To: Johnb@screen.subtitling.com; glenn@xfsi.com 

Cc: public-tt@w3.org 

Subject: RE: TT and subtitling/captioning - temporal flow of content

3GPP Timed Text uses an overall duration for display of a block of text
along with a scroll-in + delay + scroll-out.  The (optional) scroll-in and
(optional) scroll-out each do not have explicit duration but rather their
durations are calculated using the text's duration minus the delay.  This, I
think, would work for what you need, although it sounds like you'd want
possibly multiple delay periods based on the number of lines of text (tl)
and the number of lines of display (dl).  If there was a total delay time
(d) then the number of delay periods (pd), spread evenly throughout the
total duration, would be tl/dl rounded up to the nearest whole number, and
the delay of each would be pd/d.

        - Erik

At 05:54 PM 8/7/2003 +0100, Johnb@screen.subtitling.com wrote: 


You wrote:

I'm afraid I'm still not following your description.
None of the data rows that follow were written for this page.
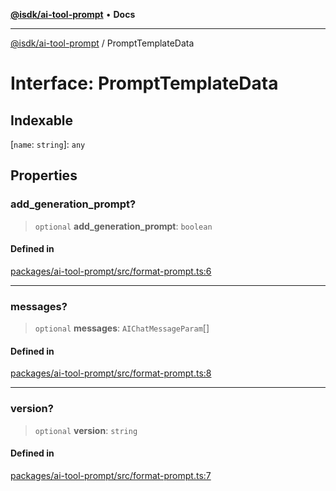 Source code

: [**@isdk/ai-tool-prompt**](../README.md) • **Docs**

***

[@isdk/ai-tool-prompt](../globals.md) / PromptTemplateData

# Interface: PromptTemplateData

## Indexable

 \[`name`: `string`\]: `any`

## Properties

### add\_generation\_prompt?

> `optional` **add\_generation\_prompt**: `boolean`

#### Defined in

[packages/ai-tool-prompt/src/format-prompt.ts:6](https://github.com/isdk/ai-tool-prompt.js/blob/ccb6c76c282ffb3a596c3e9bc1daa79eaec7b66a/src/format-prompt.ts#L6)

***

### messages?

> `optional` **messages**: `AIChatMessageParam`[]

#### Defined in

[packages/ai-tool-prompt/src/format-prompt.ts:8](https://github.com/isdk/ai-tool-prompt.js/blob/ccb6c76c282ffb3a596c3e9bc1daa79eaec7b66a/src/format-prompt.ts#L8)

***

### version?

> `optional` **version**: `string`

#### Defined in

[packages/ai-tool-prompt/src/format-prompt.ts:7](https://github.com/isdk/ai-tool-prompt.js/blob/ccb6c76c282ffb3a596c3e9bc1daa79eaec7b66a/src/format-prompt.ts#L7)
Could you try to put
together a example of what you mean using some of the vocabulary we have
been describing? If you could create some images of how it would look over
time, then I could understand better. 


[JB> ]  Ok - tall order - but I'll try..... 
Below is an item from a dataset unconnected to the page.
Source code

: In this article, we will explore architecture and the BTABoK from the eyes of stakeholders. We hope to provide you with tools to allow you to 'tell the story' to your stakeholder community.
Starting with a piece of text from which I have deliberately removed the
line breaks etc. Note the time constraint, in-cue before out-cue after. 


Ladies and gentlemen, Ladies and gentlemen! I want to congratulate each and
every one of you for making this one of the greatest years in the history of
the Nakatomi Corporation. On behalf of the Chief Executive Officer, Mr Ozu,
and the Board of Directors, we thank you one and all and wish you a merry
Christmas and a happy New Year! 


Duration of entire section is approximately 25 seconds. 

Now this is a subtitle/caption to be displayed (using Teletext) on a two row
subtitle/caption region. Each Teletext row only holds 37 active characters
in double height white. We can't grow the region. 

So what my ideal UA would do is flow this text into the region according to
certain rules. 

Rule 1 - content should be displayed long enough to be read. 

Implication is that last added content must 'hang' for a period. We should
work backwards from the outcue when determining the interim timings. 

Lets posit a read time of 3 seconds for a two line subtitle. 

From content alone and the encompassing period we can work out. 

Maximum of 37 X 2 characters displayed per refresh of subtitle/caption = 74

Above text is 62 words, 334 characters including spaces (or so MS word tells

so 334 / 62 = 5.5 refreshes of the region to display all the content. We
can't have half a refresh - so 6 unique display occurences of the region. 

25 seconds divided by six gives us approximately 4 seconds per display -
which fits the reading time nicely. 

We probably want control over the mark space ratio (i.e. the on air -
off-air timing for the region) - typically to 'notify' the reder that the
content has changed a small gap is left between displays. 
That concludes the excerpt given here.